Germain Droogenbroodt, Gouttes de rosée
*choix de la lectrice d’Emma Ersek
Quand j’ai commencé à travailler en librairie, au début des années 1980, les livres portant sur le deuil étaient une denrée rare alors que la demande était tout autre. Mais les choses ont changé au fil des ans. Il n’est plus seulement question du décès de grands-parents dans les albums jeunesse. Les raisons ne sont plus floues. Les albums d’aujourd’hui n’hésitent pas à parler de cancer, à aborder la mort d’un parent, d’un enfant, d’un ami, d’un frère ou d’une sœur.

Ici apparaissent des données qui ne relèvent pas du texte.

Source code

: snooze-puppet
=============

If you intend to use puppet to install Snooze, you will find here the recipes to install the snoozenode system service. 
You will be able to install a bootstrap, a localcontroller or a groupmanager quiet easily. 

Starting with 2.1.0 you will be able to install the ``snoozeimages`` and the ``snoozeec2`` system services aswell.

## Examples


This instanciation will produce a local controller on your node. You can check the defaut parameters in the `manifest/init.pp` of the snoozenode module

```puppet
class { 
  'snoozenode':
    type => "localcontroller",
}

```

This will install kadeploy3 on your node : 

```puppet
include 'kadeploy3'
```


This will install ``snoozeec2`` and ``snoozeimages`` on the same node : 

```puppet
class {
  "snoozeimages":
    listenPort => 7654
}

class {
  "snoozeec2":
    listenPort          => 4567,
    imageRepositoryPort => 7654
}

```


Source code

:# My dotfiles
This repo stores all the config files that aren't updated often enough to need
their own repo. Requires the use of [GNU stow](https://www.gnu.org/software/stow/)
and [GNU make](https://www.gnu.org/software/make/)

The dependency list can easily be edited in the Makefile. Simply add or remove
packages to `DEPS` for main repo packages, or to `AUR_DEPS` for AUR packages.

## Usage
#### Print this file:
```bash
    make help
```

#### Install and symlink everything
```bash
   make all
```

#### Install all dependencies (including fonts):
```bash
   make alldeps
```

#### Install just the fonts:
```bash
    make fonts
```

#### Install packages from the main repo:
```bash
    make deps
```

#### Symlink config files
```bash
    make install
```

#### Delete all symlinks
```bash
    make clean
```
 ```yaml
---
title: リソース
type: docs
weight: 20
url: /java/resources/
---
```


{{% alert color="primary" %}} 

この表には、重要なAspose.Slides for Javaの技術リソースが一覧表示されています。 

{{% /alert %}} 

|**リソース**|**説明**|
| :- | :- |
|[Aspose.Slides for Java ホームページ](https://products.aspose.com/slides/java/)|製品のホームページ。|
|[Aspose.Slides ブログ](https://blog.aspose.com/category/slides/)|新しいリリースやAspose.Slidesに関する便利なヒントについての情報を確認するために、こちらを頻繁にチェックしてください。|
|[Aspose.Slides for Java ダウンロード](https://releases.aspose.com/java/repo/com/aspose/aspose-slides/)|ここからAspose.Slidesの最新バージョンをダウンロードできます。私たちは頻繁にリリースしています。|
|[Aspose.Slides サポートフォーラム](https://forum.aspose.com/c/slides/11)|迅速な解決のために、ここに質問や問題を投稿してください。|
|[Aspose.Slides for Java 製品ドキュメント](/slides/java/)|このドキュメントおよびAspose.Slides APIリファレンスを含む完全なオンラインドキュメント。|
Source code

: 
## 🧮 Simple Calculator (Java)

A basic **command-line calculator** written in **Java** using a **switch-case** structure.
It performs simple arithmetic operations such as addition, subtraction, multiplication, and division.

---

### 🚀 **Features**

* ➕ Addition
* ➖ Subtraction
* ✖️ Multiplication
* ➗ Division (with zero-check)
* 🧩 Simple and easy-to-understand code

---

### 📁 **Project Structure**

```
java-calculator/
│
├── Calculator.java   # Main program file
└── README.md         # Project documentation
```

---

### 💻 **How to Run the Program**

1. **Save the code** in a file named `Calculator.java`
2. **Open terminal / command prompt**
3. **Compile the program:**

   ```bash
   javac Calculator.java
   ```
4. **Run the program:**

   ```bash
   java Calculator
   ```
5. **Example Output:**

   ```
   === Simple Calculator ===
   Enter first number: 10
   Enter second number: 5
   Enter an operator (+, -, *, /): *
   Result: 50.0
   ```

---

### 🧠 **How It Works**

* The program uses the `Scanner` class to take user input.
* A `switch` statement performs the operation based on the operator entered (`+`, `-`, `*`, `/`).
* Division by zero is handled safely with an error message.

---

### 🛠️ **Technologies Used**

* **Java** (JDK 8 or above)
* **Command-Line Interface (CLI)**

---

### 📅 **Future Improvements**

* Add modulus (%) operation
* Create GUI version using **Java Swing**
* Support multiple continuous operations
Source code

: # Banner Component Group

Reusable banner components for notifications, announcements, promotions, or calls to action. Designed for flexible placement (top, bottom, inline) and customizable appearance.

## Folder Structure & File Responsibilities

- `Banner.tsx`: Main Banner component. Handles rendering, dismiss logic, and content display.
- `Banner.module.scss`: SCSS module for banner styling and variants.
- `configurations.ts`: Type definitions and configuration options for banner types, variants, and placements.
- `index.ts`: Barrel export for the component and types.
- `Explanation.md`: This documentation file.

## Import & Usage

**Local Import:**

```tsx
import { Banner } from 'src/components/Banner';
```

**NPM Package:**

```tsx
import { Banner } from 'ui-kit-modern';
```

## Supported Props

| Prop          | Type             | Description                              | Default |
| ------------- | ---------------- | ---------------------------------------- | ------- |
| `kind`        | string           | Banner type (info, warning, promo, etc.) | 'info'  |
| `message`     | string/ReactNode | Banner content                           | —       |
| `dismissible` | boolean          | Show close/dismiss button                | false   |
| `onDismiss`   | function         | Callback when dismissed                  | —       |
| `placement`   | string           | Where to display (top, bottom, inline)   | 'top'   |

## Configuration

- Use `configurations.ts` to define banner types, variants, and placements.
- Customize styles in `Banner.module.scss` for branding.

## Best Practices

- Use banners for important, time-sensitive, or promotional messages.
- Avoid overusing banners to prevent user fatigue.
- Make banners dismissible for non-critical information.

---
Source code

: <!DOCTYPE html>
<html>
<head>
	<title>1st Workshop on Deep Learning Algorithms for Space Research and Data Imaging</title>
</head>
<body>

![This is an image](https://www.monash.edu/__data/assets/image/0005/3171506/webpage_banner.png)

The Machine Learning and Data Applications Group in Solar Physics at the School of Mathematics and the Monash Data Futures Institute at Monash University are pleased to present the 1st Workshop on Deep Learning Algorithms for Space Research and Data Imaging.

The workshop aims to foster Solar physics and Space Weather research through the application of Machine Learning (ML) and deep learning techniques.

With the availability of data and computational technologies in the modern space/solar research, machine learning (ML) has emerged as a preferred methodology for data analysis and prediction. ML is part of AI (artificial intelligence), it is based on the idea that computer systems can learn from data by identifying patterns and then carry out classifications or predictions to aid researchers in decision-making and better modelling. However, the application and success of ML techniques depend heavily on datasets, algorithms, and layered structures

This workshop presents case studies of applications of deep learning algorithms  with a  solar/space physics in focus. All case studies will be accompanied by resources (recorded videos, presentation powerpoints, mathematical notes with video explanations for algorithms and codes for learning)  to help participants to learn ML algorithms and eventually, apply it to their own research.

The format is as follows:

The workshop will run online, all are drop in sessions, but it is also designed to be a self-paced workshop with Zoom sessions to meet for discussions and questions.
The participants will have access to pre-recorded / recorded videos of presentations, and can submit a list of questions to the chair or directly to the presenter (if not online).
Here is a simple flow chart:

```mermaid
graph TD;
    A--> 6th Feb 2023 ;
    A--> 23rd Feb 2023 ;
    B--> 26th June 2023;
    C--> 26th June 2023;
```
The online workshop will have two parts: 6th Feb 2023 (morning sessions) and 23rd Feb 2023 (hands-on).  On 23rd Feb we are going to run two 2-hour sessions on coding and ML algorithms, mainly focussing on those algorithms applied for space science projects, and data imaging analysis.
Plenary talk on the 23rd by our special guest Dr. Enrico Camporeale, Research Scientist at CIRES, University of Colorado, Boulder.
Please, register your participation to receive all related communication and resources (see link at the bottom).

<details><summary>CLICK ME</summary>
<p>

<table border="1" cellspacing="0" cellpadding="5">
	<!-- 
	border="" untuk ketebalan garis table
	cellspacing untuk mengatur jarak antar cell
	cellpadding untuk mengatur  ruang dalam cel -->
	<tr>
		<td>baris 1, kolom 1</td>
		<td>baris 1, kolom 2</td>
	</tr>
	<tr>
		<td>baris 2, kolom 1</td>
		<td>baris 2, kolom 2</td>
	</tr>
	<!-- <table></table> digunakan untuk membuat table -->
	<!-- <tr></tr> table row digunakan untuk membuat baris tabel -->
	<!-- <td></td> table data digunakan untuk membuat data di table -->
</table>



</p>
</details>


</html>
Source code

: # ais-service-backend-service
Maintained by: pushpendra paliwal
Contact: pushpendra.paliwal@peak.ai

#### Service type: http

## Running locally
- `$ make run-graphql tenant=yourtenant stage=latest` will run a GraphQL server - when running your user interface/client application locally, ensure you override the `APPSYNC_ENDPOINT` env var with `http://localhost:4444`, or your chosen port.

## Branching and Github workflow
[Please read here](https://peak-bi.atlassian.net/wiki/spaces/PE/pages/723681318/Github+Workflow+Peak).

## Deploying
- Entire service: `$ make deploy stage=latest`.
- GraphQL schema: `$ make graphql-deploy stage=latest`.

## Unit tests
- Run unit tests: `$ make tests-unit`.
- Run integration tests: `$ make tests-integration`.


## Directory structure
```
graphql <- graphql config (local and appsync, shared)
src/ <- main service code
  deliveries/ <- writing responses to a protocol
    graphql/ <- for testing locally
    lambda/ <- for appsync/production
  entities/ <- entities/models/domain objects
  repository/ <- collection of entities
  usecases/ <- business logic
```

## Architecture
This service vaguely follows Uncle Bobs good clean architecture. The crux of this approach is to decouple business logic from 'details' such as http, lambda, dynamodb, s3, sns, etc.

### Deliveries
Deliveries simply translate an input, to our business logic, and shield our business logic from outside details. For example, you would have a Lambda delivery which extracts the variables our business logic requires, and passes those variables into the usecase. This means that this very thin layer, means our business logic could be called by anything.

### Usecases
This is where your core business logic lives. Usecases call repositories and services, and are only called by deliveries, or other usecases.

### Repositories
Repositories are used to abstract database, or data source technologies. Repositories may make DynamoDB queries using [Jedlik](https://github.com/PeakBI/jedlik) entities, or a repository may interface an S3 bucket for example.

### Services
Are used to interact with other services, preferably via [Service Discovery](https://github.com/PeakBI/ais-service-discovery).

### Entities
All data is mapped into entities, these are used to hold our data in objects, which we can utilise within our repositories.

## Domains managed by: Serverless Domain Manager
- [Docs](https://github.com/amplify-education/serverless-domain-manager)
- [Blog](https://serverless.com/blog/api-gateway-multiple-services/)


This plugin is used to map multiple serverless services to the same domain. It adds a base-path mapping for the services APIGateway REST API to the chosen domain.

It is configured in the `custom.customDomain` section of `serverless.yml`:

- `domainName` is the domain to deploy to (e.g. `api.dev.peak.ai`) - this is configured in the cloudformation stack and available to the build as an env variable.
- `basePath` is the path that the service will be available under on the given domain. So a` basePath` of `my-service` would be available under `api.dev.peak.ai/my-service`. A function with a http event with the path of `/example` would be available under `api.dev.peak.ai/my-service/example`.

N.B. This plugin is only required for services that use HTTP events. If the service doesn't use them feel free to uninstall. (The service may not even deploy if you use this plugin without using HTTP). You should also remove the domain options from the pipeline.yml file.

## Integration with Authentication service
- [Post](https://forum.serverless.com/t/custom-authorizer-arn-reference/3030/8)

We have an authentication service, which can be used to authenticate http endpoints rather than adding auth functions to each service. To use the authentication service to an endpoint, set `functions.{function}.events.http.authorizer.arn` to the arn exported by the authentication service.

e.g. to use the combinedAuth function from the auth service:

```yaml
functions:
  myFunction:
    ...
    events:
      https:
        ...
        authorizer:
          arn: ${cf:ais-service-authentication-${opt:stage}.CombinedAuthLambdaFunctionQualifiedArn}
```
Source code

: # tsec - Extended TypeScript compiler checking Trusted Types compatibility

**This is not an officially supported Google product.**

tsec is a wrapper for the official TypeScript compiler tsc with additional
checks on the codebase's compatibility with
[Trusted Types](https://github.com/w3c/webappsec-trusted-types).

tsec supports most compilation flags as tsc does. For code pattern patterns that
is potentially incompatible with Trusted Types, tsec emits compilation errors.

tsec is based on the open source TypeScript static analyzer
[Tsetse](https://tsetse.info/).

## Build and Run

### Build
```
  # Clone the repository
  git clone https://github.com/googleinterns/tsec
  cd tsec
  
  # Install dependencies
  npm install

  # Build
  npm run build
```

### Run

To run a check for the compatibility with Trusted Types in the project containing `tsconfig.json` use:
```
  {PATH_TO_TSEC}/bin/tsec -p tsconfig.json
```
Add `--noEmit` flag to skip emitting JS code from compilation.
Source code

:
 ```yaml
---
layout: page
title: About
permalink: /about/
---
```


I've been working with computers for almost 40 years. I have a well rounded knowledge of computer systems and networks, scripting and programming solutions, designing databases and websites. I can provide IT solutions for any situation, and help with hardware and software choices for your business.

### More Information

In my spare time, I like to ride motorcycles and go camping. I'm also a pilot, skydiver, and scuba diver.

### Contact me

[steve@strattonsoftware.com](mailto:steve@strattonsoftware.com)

La peine de Sophie-Fourire traite de la mort accidentelle, du vide laissé dans la vie de Sophie et de son père, du rire qui a disparu de leur vie, des grimaces devenues impossibles, alors qu’elles étaient source de joie et rires pour la mère et la fille, et pour le père qui les prenait en photo.
Les photos sont rangées. Bien loin. Tout comme le rire qui est maintenant coincé dans la gorge, sans possibilité de s’exprimer, de prendre toute la place, comme il le faisait avant. Avant la mort. Avant que le père ne soit plus en mesure de parler. Avant que rien ne soit plus comme avant.
Mais la vie est pourtant là, qui attend son heure. Prête à jaillir. Cascades de rires et grimaces sont là, tout près. Et Sophie saura trouver comment les susciter à nouveau. Parce que a vie est plus forte que la mort.
L’album écrit par Nadine Poirier s’avère une belle façon de montrer aux enfants ce que peut vivre un autre enfant lorsqu’il perd un parent autant qu’un album pour accompagner l’enfant qui vit un deuil, surtout que les illustrations signées Amélie Dubois sont des merveilles de douceur.